Se a esquerda não ultrapassar a fase “o amor vencerá o ódio” seremos presas fáceis daqueles que fazem do ódio seu maior talento.

Não creio que precisamos fazer um governo centrado no amor, na compreensão, no afeto ou na alegria; estas são visões ingênuas da política, como se o seu exercício fosse uma prática sem contradições, sem choques, sem recuos, e como se “o amor cobrisse a multidão de ódio“; tal crença é demasiado cristã para ser verdadeira. Pelo contrário, precisamos de luta e enfrentamento, sem negligenciar a energia que emana da indignação.

Não se vence o fascismo oferecendo flores.

O discurso “paz e amor” nos fez perder espaço – e eleições – para a potência e a virilidade do bolsonarismo. Escutem os bolsonaristas!!! Sua retórica é de guerra e violência, e não se derrota essa energia com pacifismo. Precisamos deixar de fazer “resistência”, precisamos “largar as mãos”, precisamos deixar de lado a tentação onipresente de gozar na posição de vítimas e partir para a briga, sair “no soco”, na luta, no confronto, na batalha, no enfrentamento nas ruas.

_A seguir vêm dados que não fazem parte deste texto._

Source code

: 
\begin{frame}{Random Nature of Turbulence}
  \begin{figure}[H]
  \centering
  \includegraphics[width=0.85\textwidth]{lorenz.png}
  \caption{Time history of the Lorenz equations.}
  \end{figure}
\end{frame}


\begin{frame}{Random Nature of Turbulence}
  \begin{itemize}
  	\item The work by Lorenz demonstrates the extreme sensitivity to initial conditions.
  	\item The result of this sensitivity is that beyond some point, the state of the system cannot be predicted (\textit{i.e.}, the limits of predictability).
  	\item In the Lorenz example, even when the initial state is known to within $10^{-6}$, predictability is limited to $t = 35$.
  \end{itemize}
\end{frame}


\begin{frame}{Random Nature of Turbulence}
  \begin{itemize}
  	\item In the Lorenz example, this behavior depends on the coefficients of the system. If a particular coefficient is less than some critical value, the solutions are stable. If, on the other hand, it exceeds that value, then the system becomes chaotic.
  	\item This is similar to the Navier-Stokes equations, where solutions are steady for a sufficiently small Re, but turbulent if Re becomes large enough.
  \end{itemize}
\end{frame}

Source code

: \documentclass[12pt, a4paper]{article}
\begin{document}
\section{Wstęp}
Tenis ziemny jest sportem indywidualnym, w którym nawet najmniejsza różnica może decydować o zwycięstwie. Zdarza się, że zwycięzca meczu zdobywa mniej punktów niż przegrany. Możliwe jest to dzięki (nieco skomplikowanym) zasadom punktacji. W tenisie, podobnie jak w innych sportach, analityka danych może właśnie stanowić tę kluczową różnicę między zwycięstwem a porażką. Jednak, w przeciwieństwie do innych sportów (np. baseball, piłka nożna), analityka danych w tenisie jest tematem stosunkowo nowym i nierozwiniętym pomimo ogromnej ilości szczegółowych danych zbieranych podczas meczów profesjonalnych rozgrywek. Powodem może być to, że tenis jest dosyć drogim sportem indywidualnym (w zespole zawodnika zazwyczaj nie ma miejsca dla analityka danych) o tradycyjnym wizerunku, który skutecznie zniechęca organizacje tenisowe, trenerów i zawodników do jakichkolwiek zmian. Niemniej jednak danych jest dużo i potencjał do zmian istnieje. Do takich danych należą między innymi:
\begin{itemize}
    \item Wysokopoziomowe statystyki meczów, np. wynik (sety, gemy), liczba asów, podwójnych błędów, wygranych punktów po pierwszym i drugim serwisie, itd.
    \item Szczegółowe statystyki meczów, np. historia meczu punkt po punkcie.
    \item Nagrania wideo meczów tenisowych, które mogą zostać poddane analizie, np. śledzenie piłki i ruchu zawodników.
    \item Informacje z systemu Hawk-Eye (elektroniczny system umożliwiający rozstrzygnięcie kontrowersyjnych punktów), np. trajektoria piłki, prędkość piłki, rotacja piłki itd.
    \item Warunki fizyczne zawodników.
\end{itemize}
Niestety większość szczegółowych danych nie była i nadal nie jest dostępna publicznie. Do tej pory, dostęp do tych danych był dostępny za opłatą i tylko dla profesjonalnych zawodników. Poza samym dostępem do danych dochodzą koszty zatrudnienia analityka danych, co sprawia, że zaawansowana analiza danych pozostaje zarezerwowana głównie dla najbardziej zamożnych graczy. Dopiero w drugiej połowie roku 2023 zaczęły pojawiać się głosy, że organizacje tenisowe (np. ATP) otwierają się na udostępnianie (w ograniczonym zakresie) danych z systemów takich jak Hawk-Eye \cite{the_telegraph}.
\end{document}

Nosso discurso pacifista nos fez perder terreno, que levaremos muito tempo para recuperar. Adotamos erradamente uma postura passiva e frágil, cheia de lágrimas, sofrimentos, martírios e vitimismo.

Chega disso. A esquerda precisa atacar, sair à frente e parar de se defender. Precisamos mudar esse discurso frouxo, fragmentado, identitário e unificar nossas lutas.

Há poucos anos, na minha juventude durante a ditadura, todos falávamos em derrotar os inimigos, expulsar os militares, acabar com a censura e fortalecer as causas do povo; não pensávamos em chorar, reclamar e “resistir”. Hoje estamos contaminados com esse ideário neoliberal, essa opção pelo “amor”, as ideias cristãs, a não-agressão, o oferecimento da outra face e (a mais perniciosa de todas) a balela da “conciliação de classes”, porque ficamos intoxicados pela ilusão da sua possibilidade.

Não se combate fascismo com flores. A classe operária precisa largar a semiótica da paz. Não queremos a paz dos cemitérios e nem o silêncio dos mártires!! Precisamos jogar fora estas flores!!!”